Professor Gallagher and his fellow researchers looked at a particular collection of proteins known as kinases. There are about 500 known kinases in the human genome and many are already drug targets.
“We looked at all 500 kinases in the context of a large dataset on triple negative breast cancer and found a link between tumours with a high level of expression of the kinase known as CDK7 and a poorer prognosis for that patient,” explains Gallagher.
“That suggested to us that CDK7 could be a driver i.e. something that controls the disease. It is quite a fundamental protein that controls very key processes in how cells function and we believe CDK7 allows TNBC cells to grow in an uncontrolled manner. If we can use a drug to stop CDK7 from functioning, we can actually stop the cells growing and potentially kill the cancer cells.”
Gallagher and his collaborators showed in the Cancer Research paper that not only did CDK7 play an important role in TNBC but it could also be inhibited in a lab setting.
“We assessed a novel drug compound called THZ1 from the Dana-Farber Cancer Research Institute in Boston, since licenced to a company called Syros Pharmaceuticals. This drug knocks out the function of CDK7 so we used it to show in experimental models that it can stop certain breast cancer cells from growing,” says the Professor of Cancer Biology.

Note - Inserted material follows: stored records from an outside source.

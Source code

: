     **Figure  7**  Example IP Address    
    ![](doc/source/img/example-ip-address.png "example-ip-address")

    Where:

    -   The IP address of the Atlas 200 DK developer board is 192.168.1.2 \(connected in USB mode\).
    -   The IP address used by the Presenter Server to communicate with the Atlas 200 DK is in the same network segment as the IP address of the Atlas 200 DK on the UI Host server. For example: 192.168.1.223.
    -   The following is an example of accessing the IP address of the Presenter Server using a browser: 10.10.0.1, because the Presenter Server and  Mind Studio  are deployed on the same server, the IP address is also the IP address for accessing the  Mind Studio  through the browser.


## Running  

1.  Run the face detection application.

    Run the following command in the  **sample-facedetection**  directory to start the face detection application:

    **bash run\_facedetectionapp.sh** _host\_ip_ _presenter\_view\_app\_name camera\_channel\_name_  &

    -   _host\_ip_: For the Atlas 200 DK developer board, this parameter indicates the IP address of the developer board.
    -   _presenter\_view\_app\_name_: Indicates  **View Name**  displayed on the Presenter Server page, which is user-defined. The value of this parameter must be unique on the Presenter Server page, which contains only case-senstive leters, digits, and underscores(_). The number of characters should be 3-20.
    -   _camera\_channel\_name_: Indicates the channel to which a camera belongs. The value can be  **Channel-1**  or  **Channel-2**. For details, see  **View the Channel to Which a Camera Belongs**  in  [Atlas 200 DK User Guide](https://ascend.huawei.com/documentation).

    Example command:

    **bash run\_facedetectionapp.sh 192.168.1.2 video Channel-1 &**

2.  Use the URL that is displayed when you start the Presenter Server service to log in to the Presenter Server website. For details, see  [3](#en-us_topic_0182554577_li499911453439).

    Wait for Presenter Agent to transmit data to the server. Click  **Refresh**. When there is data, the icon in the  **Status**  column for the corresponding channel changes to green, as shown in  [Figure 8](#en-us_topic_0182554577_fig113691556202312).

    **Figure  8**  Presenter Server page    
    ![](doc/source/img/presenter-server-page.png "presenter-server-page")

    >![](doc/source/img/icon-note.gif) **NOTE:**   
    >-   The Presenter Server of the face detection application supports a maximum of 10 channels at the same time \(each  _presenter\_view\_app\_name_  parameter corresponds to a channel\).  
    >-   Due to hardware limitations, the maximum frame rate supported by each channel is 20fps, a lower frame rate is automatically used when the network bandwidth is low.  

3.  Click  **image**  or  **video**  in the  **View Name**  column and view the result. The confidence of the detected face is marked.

“Here in UCD, we take cells from human breast tumours and grow them in a lab. We treat them with this compound, which stops them from growing and they can actually die. It specifically seems to work in this triple negative form,” he explains.
This research is exciting and holds promise for those diagnosed with triple negative breast cancer but Professor Gallagher explains that several phases of clinical trials need to take place before a drug can be used as part of a cancer treatment plan. He also notes that there is no panacea to treat cancer across the board: “There is no one ‘wonder drug’ in cancer,” he says, adding that only a proportion of a population will respond to a particular cancer treatment.
“Our main interest is finding the small percentage of patients on which a specific drug works extremely well because we believe it is important to tailor treatment options for the particular disease a person has.”
Professor William Gallagher was in conversation with Marie Boran, a freelance science and technology writer
This article first appeared in the Autumn 2017 edition of UCD Today
William Gallager obtained a PhD in Molecular and Cellular Biology from the Cancer Research UK Beatson Laboratories in Glasgow. In 1997, he moved to Paris to undertake a Marie Curie Individual Fellowship at Rhone-Poulenc Rorer (currently Sanofi-Aventis).